Understanding HyperLogLog

HyperLogLog is an algorithm for estimating cardinality of multisets. Notably, the algorithm only uses \(O(1)\) space. Join me on a journey to understand it by implementing it!

Estimating the number of unique elements in a set/stream has many applications, especially in the field of databases. For example, if getting such estimates is faster or cheaper than computing the true value, it can be used as part of join ordering where the cost of tables is derived from the estimated row count. This paper describes the HyperLogLog algorithm - an algorithm that only uses \(O(1)\) space, and is only \(O(n)\) in runtime. It’s a very cool algorithm, and I recommend reading the original paper, though there were definitely aspects of it that I struggled to get an intuition for, so I decided to implement it myself as a learning exercise.

The HyperLogLog Algorithm

I highly recommend reading this write-up by Meta about how HyperLogLog works. It helped me get a lot of intuition for the process, but here’s my short summary:

HyperLogLog works by mapping elements into a roughly uniformly distributed space by using a hash function. If this space was between 0 and 1, we could use the inverse of the lowest element as an approximation of the number of elements (if you have \(n\) elements evenly distributed in \((0, 1)\), then the lowest element will be \(\frac{1}{n}\)). We can get a value in \((0, 1)\) by counting the number of leading 0’s (\(k\)) in every hashed value and then using \(\frac{1}{2^{k}}\) as our value - we only care about the lowest value, so we look for the element that maximizes \(k\). However, this would only give us coarse, power-of-two sized estimates, so we could do better by using many different hash functions and averaging the values estimated by each function. This is computationally expensive, so instead, we take some number of bit \(b\) from the prefix of the hashed value, and use that as an identifier to split the input into \(m = 2^{b}\) streams. The remaining bits are used as before to estimate the cardinality.

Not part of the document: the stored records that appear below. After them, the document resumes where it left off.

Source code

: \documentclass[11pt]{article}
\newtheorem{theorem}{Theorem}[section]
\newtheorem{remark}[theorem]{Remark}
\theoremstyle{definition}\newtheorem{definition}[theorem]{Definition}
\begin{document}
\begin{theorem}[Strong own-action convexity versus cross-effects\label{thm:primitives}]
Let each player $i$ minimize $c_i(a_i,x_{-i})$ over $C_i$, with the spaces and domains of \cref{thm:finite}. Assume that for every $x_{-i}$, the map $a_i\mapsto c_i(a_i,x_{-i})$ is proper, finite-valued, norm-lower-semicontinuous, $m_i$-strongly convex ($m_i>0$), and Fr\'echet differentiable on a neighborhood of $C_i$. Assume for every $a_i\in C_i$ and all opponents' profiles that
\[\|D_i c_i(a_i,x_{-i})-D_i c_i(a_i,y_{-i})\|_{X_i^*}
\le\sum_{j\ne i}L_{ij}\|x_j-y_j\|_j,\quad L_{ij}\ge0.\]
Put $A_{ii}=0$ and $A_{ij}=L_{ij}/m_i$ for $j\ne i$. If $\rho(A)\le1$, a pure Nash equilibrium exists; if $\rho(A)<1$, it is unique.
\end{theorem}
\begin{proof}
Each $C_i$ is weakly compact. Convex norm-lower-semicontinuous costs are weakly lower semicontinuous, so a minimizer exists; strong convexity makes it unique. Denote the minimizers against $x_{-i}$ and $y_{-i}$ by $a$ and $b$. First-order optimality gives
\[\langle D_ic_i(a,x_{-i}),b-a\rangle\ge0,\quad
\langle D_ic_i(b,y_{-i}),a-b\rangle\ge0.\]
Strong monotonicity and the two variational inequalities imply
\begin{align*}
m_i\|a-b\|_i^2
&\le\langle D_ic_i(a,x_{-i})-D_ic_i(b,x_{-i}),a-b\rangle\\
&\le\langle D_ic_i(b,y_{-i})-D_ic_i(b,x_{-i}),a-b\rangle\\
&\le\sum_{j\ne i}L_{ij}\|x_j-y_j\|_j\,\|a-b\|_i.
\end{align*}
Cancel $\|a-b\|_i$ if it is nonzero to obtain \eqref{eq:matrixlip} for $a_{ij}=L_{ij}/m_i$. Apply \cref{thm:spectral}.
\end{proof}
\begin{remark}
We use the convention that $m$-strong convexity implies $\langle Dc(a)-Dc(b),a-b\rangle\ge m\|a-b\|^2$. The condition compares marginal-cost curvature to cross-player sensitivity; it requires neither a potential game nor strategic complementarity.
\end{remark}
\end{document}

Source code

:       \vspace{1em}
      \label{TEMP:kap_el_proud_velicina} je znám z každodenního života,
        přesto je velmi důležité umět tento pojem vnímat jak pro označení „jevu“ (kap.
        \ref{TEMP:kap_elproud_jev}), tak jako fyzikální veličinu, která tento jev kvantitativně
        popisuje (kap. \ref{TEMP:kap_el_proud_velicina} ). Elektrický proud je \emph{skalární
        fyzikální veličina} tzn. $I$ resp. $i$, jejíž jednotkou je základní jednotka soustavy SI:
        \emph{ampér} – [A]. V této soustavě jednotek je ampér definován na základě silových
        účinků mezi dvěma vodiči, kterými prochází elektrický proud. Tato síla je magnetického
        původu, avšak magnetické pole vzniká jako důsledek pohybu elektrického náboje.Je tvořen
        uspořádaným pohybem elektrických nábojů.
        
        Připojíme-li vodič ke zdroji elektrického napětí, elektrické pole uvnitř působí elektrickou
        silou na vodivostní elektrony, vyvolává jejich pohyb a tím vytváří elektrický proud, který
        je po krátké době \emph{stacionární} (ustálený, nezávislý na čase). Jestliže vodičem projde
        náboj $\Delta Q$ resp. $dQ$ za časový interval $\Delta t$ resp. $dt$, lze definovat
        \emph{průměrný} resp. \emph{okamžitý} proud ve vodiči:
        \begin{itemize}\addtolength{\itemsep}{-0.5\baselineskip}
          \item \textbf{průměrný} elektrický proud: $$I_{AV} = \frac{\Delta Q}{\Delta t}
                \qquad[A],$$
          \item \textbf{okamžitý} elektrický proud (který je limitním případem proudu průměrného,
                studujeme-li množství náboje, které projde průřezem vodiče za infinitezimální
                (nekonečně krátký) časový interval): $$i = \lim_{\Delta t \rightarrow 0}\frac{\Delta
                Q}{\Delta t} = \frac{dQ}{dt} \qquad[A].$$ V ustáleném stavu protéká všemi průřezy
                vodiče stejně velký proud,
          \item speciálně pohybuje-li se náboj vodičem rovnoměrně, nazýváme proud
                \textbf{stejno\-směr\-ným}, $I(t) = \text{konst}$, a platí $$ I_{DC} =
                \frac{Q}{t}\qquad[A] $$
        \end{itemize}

One interesting property to note is that HyperLogLog “remembers” seen elements by virtue of it’s usage of max. The key idea is that max is commutative, and \(max(x, x) = x\), which means that adding the same element twice is the same as adding it once. Since the commutativity means that order of operations doesn’t matter, the order in which repeated elements are present doesn’t matter either. This is mainly relevant to this discussion in terms of testing, since it simplifies the kind of test data I’ll need to produce.

Writing my implementation

Once I’d read the initial paper, I set about trying to implement it myself. The algorithm itself is very straightforward, but was even cooler was that Github’s Copilot seemed to understand what I was doing and suggested almost exactly what I wanted! However, I was a little weary of relying on the auto-complete too heavily since I wanted the experience of writing things out myself to learn better. For my choice of hash function, I went with python’s built in hash. Since most of the paper relied on manipulating bits, the actual function I used was: bin(abs(hash(x)))[2:] which takes the absolute value of the hash, converts it to a binary string, and removes the 0b prefix. However, running my initial code produced wildly inaccurate results. Commence debugging!

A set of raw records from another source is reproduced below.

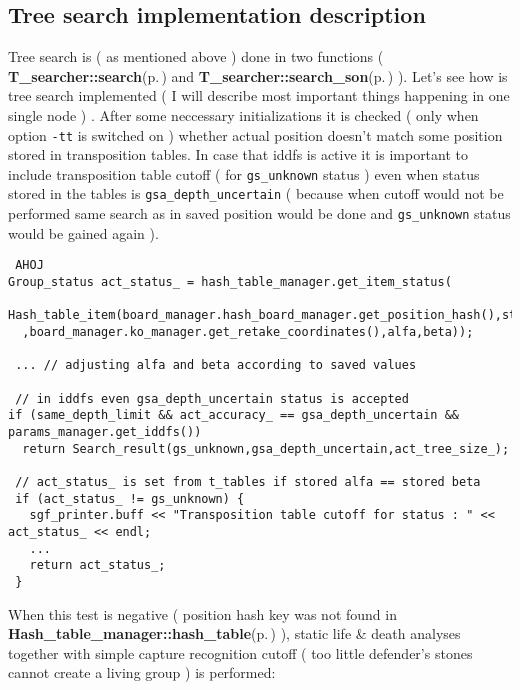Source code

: \subsection{Tree search implementation description}\label{page_3_page_3__sec_1}
Tree search is ( as mentioned above ) done in two functions ( {\bf T\_\-searcher::search}{\rm (p.\,\pageref{classT__searcher_a0})} and {\bf T\_\-searcher::search\_\-son}{\rm (p.\,\pageref{classT__searcher_a11})} ). Let's see how is tree search implemented ( I will describe most important things happening in one single node ) . After some neccessary initializations it is checked ( only when option {\tt -tt} is switched on ) whether actual position doesn't match some position stored in transposition tables. In case that iddfs is active it is important to include transposition table cutoff ( for {\tt gs\_\-unknown} status ) even when status stored in the tables is {\tt gsa\_\-depth\_\-uncertain} ( because when cutoff would not be performed same search as in saved position would be done and {\tt gs\_\-unknown} status would be gained again ).



\footnotesize\begin{verbatim} AHOJ
Group_status act_status_ = hash_table_manager.get_item_status( 
 Hash_table_item(board_manager.hash_board_manager.get_position_hash(),stone_color_to_move_
  ,board_manager.ko_manager.get_retake_coordinates(),alfa,beta));
        
 ... // adjusting alfa and beta according to saved values                                                                 
  
 // in iddfs even gsa_depth_uncertain status is accepted
if (same_depth_limit && act_accuracy_ == gsa_depth_uncertain && params_manager.get_iddfs()) 
  return Search_result(gs_unknown,gsa_depth_uncertain,act_tree_size_); 

 // act_status_ is set from t_tables if stored alfa == stored beta  
 if (act_status_ != gs_unknown) { 
   sgf_printer.buff << "Transposition table cutoff for status : " << act_status_ << endl;
   ...
   return act_status_;
 }
\end{verbatim}
\normalsize
 When this test is negative ( position hash key was not found in {\bf Hash\_\-table\_\-manager::hash\_\-table}{\rm (p.\,\pageref{classHash__table__manager_r1})} ), static life \& death analyses together with simple capture recognition cutoff ( too little defender's stones cannot create a living group ) is performed:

Debugging my implementation

My first step in the debugging process was to find a reference implementation to compare against. I quickly found this repo and began comparing. This repo seems to include a lot of optimizations that the original paper doesn’t mention, so I tried ignoring most of those, since this exercise is mostly about getting the core ideas down. Scrolling through the code seemed to indicate that I was generally on the right track, which was encouraging.

The most obvious difference to me was that the reference implementation tried to ignore registers that didn’t have any elements (empty streams ignored), however, that didn’t affect this implementation since every register was being filled. I added a debug assert to ensure that I wasn’t hitting that cast to be safe.

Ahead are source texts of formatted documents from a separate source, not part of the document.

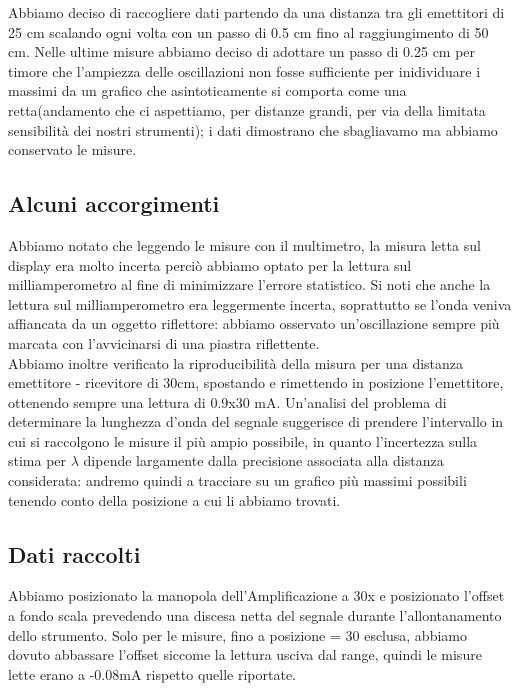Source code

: \documentclass{article}
\theoremstyle{definition}
\begin{document}
Abbiamo deciso di raccogliere dati partendo da una distanza tra gli emettitori di 25 cm scalando ogni volta con un passo di 0.5 cm fino al raggiungimento di 50 cm. Nelle ultime misure abbiamo deciso di adottare un passo di 0.25 cm per timore che l'ampiezza delle oscillazioni non fosse sufficiente per inidividuare i massimi da un grafico che asintoticamente si comporta come una retta(andamento che ci aspettiamo, per distanze grandi, per via della limitata sensibilità dei nostri strumenti); i dati dimostrano che sbagliavamo ma abbiamo conservato le misure.\\

\subsection{Alcuni accorgimenti} 

Abbiamo notato che leggendo le misure con il multimetro, la misura letta sul display era molto incerta perciò abbiamo optato per la lettura sul milliamperometro al fine di minimizzare l'errore statistico. Si noti che anche la lettura sul milliamperometro era leggermente incerta, soprattutto se l'onda veniva affiancata da un oggetto riflettore: abbiamo osservato un'oscillazione sempre più marcata con l'avvicinarsi di una piastra riflettente.\\
Abbiamo inoltre verificato la riproducibilità della misura per una distanza emettitore - ricevitore di 30cm, spostando e rimettendo in posizione l'emettitore, ottenendo sempre una lettura di 0.9x30 mA. Un'analisi del problema di determinare la lunghezza d'onda del segnale suggerisce di prendere l'intervallo in cui si raccolgono le misure  il più ampio possibile, in quanto l'incertezza sulla stima per \(\lambda\) dipende largamente dalla precisione associata alla distanza considerata: andremo quindi a tracciare su un grafico più massimi possibili tenendo conto della posizione a cui li abbiamo trovati.

\subsection{Dati raccolti}

Abbiamo posizionato la manopola dell'Amplificazione a 30x e posizionato l'offset a fondo scala prevedendo una discesa netta del segnale durante l'allontanamento dello strumento. Solo per le misure, fino a posizione = 30 esclusa, abbiamo dovuto abbassare l'offset siccome la lettura usciva dal range, quindi le misure lette erano a -0.08mA rispetto quelle riportate.\\
\end{document}
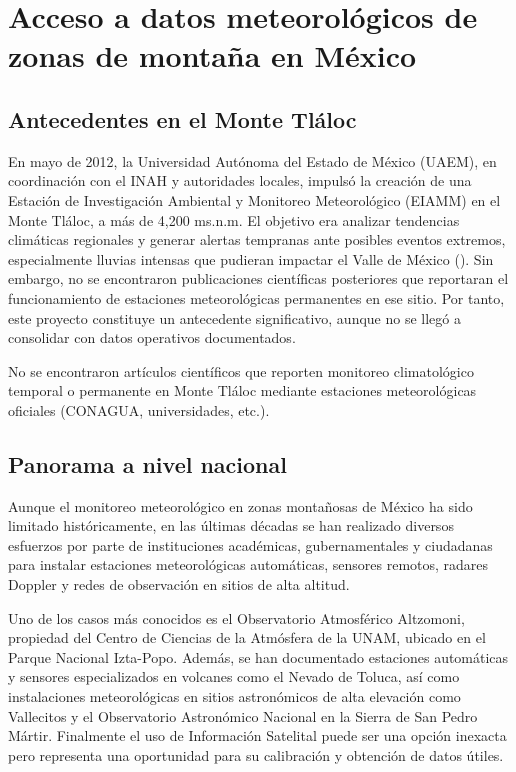 \section{Acceso a datos meteorológicos de zonas de montaña en México}

\subsection{Antecedentes en el Monte Tláloc}

En mayo de 2012, la Universidad Autónoma del Estado de México (UAEM), en coordinación con el INAH y autoridades locales, impulsó la creación de una Estación de Investigación Ambiental y Monitoreo Meteorológico (EIAMM) en el Monte Tláloc, a más de 4,200 ms.n.m. El objetivo era analizar tendencias climáticas regionales y generar alertas tempranas ante posibles eventos extremos, especialmente lluvias intensas que pudieran impactar el Valle de México (\cite{davila2012}). Sin embargo, no se encontraron publicaciones científicas posteriores que reportaran el funcionamiento de estaciones meteorológicas permanentes en ese sitio. Por tanto, este proyecto constituye un antecedente significativo, aunque no se llegó a consolidar con datos operativos documentados.

No se encontraron artículos científicos que reporten monitoreo climatológico temporal o permanente en Monte Tláloc mediante estaciones meteorológicas oficiales (CONAGUA, universidades, etc.).


\subsection{Panorama a nivel nacional}

Aunque el monitoreo meteorológico en zonas montañosas de México ha sido limitado históricamente, en las últimas décadas se han realizado diversos esfuerzos por parte de instituciones académicas, gubernamentales y ciudadanas para instalar estaciones meteorológicas automáticas, sensores remotos, radares Doppler y redes de observación en sitios de alta altitud.

Uno de los casos más conocidos es el Observatorio Atmosférico Altzomoni, propiedad del Centro de Ciencias de la Atmósfera de la UNAM, ubicado en el Parque Nacional Izta-Popo. Además, se han documentado estaciones automáticas y sensores especializados en volcanes como el Nevado de Toluca, así como instalaciones meteorológicas en sitios astronómicos de alta elevación como Vallecitos y el Observatorio Astronómico Nacional en la Sierra de San Pedro Mártir. Finalmente el uso de Información Satelital puede ser una opción inexacta pero representa una oportunidad para su calibración y obtención de datos útiles.





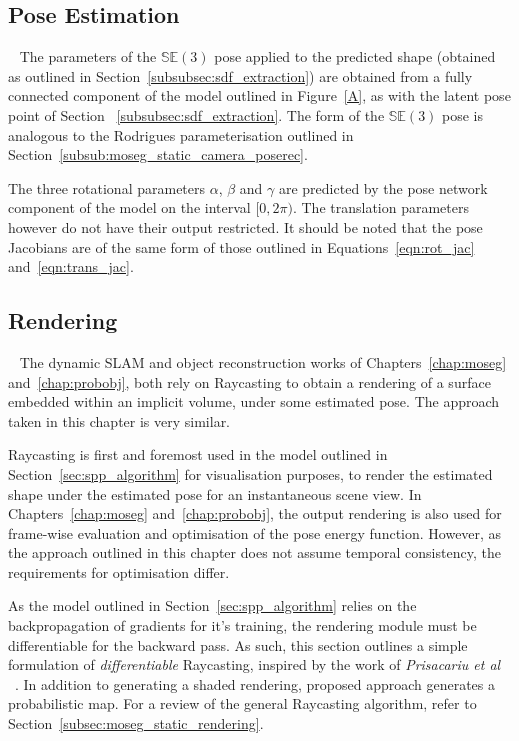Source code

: \subsection{Pose Estimation}
~\label{subsec:spp_pose_estim}
The parameters of the \( \mathbb{SE}(3) \) pose applied to the predicted shape (obtained 
as outlined in Section~\ref{subsubsec:sdf_extraction}) are obtained from a fully connected 
component of the model outlined in Figure~\ref{A}, as with the latent pose point of Section
~\ref{subsubsec:sdf_extraction}. The form of the \( \mathbb{SE}(3) \) pose is analogous to 
the Rodrigues parameterisation outlined in Section~\ref{subsub:moseg_static_camera_poserec}.

The three rotational parameters \( \alpha \), \( \beta \) and \( \gamma \) are predicted by 
the pose network component of the model on the interval \( [0, 2\pi) \). The translation parameters 
however do not have their output restricted. It should be noted that the pose Jacobians are of the 
same form of those outlined in Equations~\ref{eqn:rot_jac} and~\ref{eqn:trans_jac}.

\subsection{Rendering}
~\label{subsec:spp_rendering}
The dynamic SLAM and object reconstruction works of Chapters~\ref{chap:moseg} and~\ref{chap:probobj}, 
both rely on Raycasting to obtain a rendering of a surface embedded within an implicit volume, under 
some estimated pose. The approach taken in this chapter is very similar. 

Raycasting is first and foremost used in the model outlined in Section~\ref{sec:spp_algorithm} for 
visualisation purposes, to render the estimated shape under the estimated pose for an instantaneous scene 
view. In Chapters~\ref{chap:moseg} and~\ref{chap:probobj}, the output rendering is also used for frame-wise 
evaluation and optimisation of the pose energy function. However, as the approach outlined in this chapter 
does not assume temporal consistency, the requirements for optimisation differ.

As the model outlined in Section~\ref{sec:spp_algorithm} relies on the backpropagation of gradients for it's 
training, the rendering module must be differentiable for the backward pass. As such, this section outlines a 
simple formulation of \textit{differentiable} Raycasting, inspired by the work of \textit{Prisacariu et al}
~\cite{Prisacariu2011}. In addition to generating a shaded rendering, proposed approach generates a probabilistic 
map. For a review of the general Raycasting algorithm, refer to Section~\ref{subsec:moseg_static_rendering}.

My first suspicion was the choice of hash function. At work we’d seen strange behavior with the distribution of python’s hash function, albeit only on older python versions. Looking at the reference implementation, they used sha1 instead. Could that really make a difference in the computation? To verify this, I injected code into the reference and my own implementation to produce a histogram of results from calls to the rho function, which was responsible for computing length of the 0 prefix of hashed data.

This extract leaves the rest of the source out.